To do.
Restate the lines of the material below word for word, from the first through the one containing "### **Autocomplete Dropdown Fixed**", and include nothing else; pictures stay out.

Dataset excerpts.

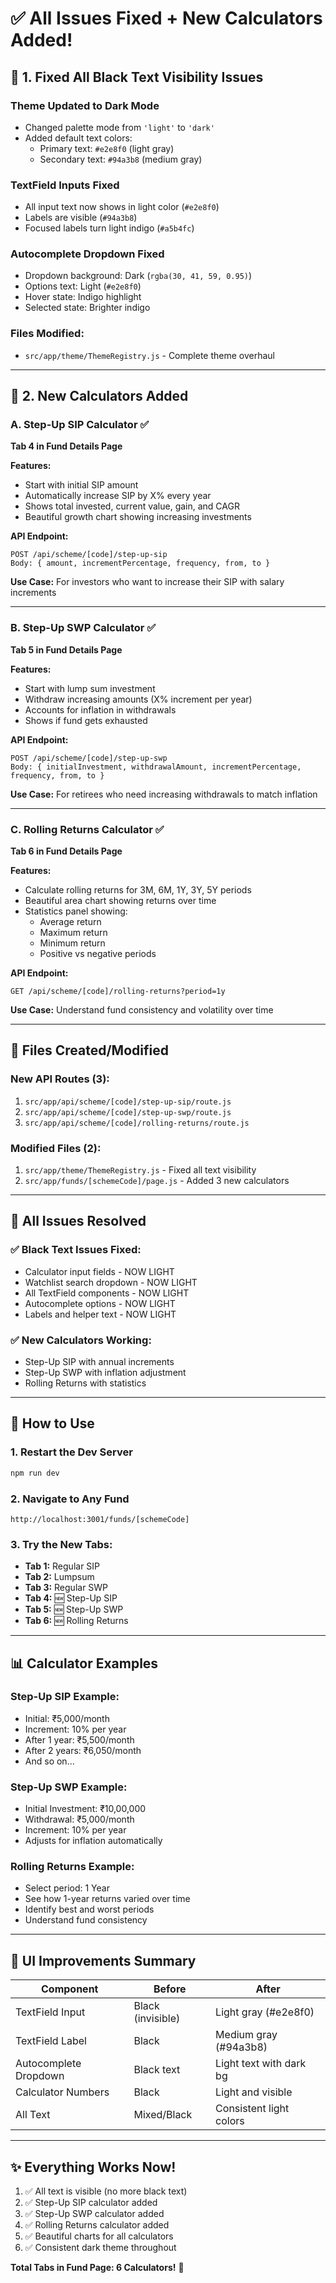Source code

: # ✅ All Issues Fixed + New Calculators Added!

## 🎨 **1. Fixed All Black Text Visibility Issues**

### **Theme Updated to Dark Mode**
- Changed palette mode from `'light'` to `'dark'`
- Added default text colors:
  - Primary text: `#e2e8f0` (light gray)
  - Secondary text: `#94a3b8` (medium gray)

### **TextField Inputs Fixed**
- All input text now shows in light color (`#e2e8f0`)
- Labels are visible (`#94a3b8`)
- Focused labels turn light indigo (`#a5b4fc`)

### **Autocomplete Dropdown Fixed**
- Dropdown background: Dark (`rgba(30, 41, 59, 0.95)`)
- Options text: Light (`#e2e8f0`)
- Hover state: Indigo highlight
- Selected state: Brighter indigo

### **Files Modified:**
- `src/app/theme/ThemeRegistry.js` - Complete theme overhaul

---

## 🧮 **2. New Calculators Added**

### **A. Step-Up SIP Calculator** ✅
**Tab 4 in Fund Details Page**

**Features:**
- Start with initial SIP amount
- Automatically increase SIP by X% every year
- Shows total invested, current value, gain, and CAGR
- Beautiful growth chart showing increasing investments

**API Endpoint:**
```
POST /api/scheme/[code]/step-up-sip
Body: { amount, incrementPercentage, frequency, from, to }
```

**Use Case:** For investors who want to increase their SIP with salary increments

---

### **B. Step-Up SWP Calculator** ✅
**Tab 5 in Fund Details Page**

**Features:**
- Start with lump sum investment
- Withdraw increasing amounts (X% increment per year)
- Accounts for inflation in withdrawals
- Shows if fund gets exhausted

**API Endpoint:**
```
POST /api/scheme/[code]/step-up-swp
Body: { initialInvestment, withdrawalAmount, incrementPercentage, frequency, from, to }
```

**Use Case:** For retirees who need increasing withdrawals to match inflation

---

### **C. Rolling Returns Calculator** ✅
**Tab 6 in Fund Details Page**

**Features:**
- Calculate rolling returns for 3M, 6M, 1Y, 3Y, 5Y periods
- Beautiful area chart showing returns over time
- Statistics panel showing:
  - Average return
  - Maximum return
  - Minimum return
  - Positive vs negative periods

**API Endpoint:**
```
GET /api/scheme/[code]/rolling-returns?period=1y
```

**Use Case:** Understand fund consistency and volatility over time

---

## 📁 **Files Created/Modified**

### **New API Routes (3):**
1. `src/app/api/scheme/[code]/step-up-sip/route.js`
2. `src/app/api/scheme/[code]/step-up-swp/route.js`
3. `src/app/api/scheme/[code]/rolling-returns/route.js`

### **Modified Files (2):**
1. `src/app/theme/ThemeRegistry.js` - Fixed all text visibility
2. `src/app/funds/[schemeCode]/page.js` - Added 3 new calculators

---

## 🎯 **All Issues Resolved**

### ✅ **Black Text Issues Fixed:**
- Calculator input fields - NOW LIGHT
- Watchlist search dropdown - NOW LIGHT
- All TextField components - NOW LIGHT
- Autocomplete options - NOW LIGHT
- Labels and helper text - NOW LIGHT

### ✅ **New Calculators Working:**
- Step-Up SIP with annual increments
- Step-Up SWP with inflation adjustment
- Rolling Returns with statistics

---

## 🚀 **How to Use**

### **1. Restart the Dev Server**
```bash
npm run dev
```

### **2. Navigate to Any Fund**
```
http://localhost:3001/funds/[schemeCode]
```

### **3. Try the New Tabs:**
- **Tab 1:** Regular SIP
- **Tab 2:** Lumpsum
- **Tab 3:** Regular SWP
- **Tab 4:** 🆕 Step-Up SIP
- **Tab 5:** 🆕 Step-Up SWP
- **Tab 6:** 🆕 Rolling Returns

---

## 📊 **Calculator Examples**

### **Step-Up SIP Example:**
- Initial: ₹5,000/month
- Increment: 10% per year
- After 1 year: ₹5,500/month
- After 2 years: ₹6,050/month
- And so on...

### **Step-Up SWP Example:**
- Initial Investment: ₹10,00,000
- Withdrawal: ₹5,000/month
- Increment: 10% per year
- Adjusts for inflation automatically

### **Rolling Returns Example:**
- Select period: 1 Year
- See how 1-year returns varied over time
- Identify best and worst periods
- Understand fund consistency

---

## 🎨 **UI Improvements Summary**

| Component | Before | After |
|-----------|--------|-------|
| TextField Input | Black (invisible) | Light gray (#e2e8f0) |
| TextField Label | Black | Medium gray (#94a3b8) |
| Autocomplete Dropdown | Black text | Light text with dark bg |
| Calculator Numbers | Black | Light and visible |
| All Text | Mixed/Black | Consistent light colors |

---

## ✨ **Everything Works Now!**

1. ✅ All text is visible (no more black text)
2. ✅ Step-Up SIP calculator added
3. ✅ Step-Up SWP calculator added
4. ✅ Rolling Returns calculator added
5. ✅ Beautiful charts for all calculators
6. ✅ Consistent dark theme throughout

**Total Tabs in Fund Page: 6 Calculators!** 🎉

Task solution.
Source code

: # ✅ All Issues Fixed + New Calculators Added!

## 🎨 **1. Fixed All Black Text Visibility Issues**

### **Theme Updated to Dark Mode**
- Changed palette mode from `'light'` to `'dark'`
- Added default text colors:
  - Primary text: `#e2e8f0` (light gray)
  - Secondary text: `#94a3b8` (medium gray)

### **TextField Inputs Fixed**
- All input text now shows in light color (`#e2e8f0`)
- Labels are visible (`#94a3b8`)
- Focused labels turn light indigo (`#a5b4fc`)

### **Autocomplete Dropdown Fixed**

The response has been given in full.